* **ASSIGNMENT**
Give again, word for word, every line below from the one that has "the primary complication" through the one that has "This is a litmus", both included, and no others.

* **RECORDED INFORMATION**
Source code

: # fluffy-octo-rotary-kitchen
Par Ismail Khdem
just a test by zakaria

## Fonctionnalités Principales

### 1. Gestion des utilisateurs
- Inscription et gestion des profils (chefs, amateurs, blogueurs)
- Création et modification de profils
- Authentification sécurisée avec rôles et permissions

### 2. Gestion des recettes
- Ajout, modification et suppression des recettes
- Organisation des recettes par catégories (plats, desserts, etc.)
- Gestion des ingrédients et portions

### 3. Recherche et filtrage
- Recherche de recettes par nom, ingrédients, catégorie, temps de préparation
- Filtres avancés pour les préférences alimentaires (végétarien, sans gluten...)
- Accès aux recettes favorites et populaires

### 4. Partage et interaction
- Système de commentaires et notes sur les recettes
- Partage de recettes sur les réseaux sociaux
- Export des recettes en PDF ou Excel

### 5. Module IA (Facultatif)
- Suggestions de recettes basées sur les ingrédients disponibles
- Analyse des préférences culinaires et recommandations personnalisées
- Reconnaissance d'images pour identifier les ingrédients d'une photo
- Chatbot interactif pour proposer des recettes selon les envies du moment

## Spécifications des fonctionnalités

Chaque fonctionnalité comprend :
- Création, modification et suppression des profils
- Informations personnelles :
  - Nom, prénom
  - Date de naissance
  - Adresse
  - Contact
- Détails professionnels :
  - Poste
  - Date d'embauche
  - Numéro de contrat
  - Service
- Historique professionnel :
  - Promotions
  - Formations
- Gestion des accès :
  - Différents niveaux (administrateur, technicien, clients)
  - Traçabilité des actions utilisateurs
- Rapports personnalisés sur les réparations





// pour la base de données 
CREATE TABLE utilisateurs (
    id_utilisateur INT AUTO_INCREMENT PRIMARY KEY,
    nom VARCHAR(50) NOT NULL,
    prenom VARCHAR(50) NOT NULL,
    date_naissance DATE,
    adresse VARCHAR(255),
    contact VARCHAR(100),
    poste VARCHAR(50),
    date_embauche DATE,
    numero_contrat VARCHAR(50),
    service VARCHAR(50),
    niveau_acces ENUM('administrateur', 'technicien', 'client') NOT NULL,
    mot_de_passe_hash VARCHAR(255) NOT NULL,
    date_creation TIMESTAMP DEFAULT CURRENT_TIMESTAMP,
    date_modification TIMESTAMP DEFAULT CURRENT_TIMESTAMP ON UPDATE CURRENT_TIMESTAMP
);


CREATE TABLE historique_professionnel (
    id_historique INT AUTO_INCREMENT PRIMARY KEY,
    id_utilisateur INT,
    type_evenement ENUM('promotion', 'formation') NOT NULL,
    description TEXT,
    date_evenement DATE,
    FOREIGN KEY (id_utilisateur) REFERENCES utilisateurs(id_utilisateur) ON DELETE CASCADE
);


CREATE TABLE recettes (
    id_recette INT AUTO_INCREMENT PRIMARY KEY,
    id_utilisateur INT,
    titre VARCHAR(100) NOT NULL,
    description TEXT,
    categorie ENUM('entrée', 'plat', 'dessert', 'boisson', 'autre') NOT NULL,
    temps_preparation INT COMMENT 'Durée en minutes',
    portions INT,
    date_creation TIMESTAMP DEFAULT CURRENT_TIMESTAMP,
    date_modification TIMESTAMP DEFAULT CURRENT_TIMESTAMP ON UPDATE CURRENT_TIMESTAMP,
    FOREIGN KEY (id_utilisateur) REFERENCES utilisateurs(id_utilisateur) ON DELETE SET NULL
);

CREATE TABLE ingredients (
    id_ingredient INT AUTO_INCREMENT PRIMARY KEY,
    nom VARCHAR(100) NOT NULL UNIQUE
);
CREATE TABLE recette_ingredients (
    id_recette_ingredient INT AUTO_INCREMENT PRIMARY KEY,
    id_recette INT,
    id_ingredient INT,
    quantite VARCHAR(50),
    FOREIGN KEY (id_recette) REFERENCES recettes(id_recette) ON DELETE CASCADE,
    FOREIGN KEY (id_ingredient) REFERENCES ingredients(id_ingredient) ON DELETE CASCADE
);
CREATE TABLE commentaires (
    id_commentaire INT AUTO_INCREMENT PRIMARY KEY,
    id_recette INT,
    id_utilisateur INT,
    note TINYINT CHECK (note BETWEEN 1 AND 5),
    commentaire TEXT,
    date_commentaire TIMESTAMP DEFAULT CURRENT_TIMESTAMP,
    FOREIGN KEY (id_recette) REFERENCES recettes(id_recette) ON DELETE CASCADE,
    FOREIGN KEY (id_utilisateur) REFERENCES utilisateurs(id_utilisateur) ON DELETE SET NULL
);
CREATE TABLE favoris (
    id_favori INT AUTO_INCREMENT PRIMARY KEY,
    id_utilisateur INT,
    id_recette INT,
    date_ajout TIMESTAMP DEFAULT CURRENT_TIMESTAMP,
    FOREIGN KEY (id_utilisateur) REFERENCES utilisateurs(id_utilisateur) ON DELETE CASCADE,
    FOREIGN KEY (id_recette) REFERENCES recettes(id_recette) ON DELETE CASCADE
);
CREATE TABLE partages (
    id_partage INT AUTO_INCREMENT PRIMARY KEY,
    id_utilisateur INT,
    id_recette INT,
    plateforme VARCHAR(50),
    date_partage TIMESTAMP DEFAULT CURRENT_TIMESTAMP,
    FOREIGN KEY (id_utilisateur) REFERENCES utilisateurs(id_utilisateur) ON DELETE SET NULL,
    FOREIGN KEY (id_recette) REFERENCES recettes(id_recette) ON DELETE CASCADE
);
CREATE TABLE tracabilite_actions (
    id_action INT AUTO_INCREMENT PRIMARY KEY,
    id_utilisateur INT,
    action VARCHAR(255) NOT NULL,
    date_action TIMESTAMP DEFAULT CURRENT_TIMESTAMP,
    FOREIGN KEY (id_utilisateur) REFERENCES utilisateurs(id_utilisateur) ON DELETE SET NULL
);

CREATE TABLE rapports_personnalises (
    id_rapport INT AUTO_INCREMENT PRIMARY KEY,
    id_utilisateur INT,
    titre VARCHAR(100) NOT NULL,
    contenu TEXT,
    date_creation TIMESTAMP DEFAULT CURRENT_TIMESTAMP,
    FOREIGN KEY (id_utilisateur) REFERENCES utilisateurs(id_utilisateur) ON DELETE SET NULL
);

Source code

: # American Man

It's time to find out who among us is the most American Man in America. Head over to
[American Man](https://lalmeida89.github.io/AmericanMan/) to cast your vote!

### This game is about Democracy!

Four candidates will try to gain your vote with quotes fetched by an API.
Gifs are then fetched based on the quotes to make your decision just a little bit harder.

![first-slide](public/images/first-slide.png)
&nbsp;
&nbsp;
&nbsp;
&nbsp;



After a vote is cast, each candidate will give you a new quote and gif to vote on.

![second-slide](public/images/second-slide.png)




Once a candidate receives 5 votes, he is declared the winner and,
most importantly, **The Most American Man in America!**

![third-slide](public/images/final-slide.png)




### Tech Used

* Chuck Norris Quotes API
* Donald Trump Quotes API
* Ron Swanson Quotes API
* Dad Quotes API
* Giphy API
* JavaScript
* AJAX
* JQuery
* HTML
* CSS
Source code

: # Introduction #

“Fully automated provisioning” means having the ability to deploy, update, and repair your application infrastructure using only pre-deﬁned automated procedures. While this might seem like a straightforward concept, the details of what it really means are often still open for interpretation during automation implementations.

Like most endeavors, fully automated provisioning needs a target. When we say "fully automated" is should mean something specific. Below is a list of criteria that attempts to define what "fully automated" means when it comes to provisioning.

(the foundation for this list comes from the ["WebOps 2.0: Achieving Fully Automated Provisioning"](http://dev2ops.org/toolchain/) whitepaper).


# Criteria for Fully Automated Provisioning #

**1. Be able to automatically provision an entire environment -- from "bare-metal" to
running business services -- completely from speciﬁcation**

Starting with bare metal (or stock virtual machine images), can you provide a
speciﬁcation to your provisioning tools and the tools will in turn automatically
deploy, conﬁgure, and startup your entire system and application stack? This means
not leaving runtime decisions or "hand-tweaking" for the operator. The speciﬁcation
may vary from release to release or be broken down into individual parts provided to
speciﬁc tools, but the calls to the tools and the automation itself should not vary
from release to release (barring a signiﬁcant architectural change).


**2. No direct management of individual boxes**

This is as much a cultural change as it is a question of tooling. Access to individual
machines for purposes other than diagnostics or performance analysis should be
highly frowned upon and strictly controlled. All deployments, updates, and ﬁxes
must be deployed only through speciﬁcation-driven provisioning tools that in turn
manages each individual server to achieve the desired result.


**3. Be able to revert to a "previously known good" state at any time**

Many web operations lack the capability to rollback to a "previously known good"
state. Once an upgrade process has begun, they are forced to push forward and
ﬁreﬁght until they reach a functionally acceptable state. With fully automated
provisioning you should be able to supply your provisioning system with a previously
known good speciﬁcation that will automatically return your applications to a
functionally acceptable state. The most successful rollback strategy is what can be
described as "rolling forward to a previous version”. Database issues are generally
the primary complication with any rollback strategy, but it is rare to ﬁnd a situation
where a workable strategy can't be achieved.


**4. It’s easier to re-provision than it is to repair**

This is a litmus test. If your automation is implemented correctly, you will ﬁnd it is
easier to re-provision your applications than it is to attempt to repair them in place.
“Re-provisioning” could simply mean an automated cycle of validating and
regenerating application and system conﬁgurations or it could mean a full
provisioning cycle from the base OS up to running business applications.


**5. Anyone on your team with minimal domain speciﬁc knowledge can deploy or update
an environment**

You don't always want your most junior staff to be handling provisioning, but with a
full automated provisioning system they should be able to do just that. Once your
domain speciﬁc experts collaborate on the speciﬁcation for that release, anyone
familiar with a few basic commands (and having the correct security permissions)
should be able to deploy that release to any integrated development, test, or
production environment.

* **RESULT OF THE TASK**
the primary complication with any rollback strategy, but it is rare to ﬁnd a situation
where a workable strategy can't be achieved.


**4. It’s easier to re-provision than it is to repair**

This is a litmus test. If your automation is implemented correctly, you will ﬁnd it is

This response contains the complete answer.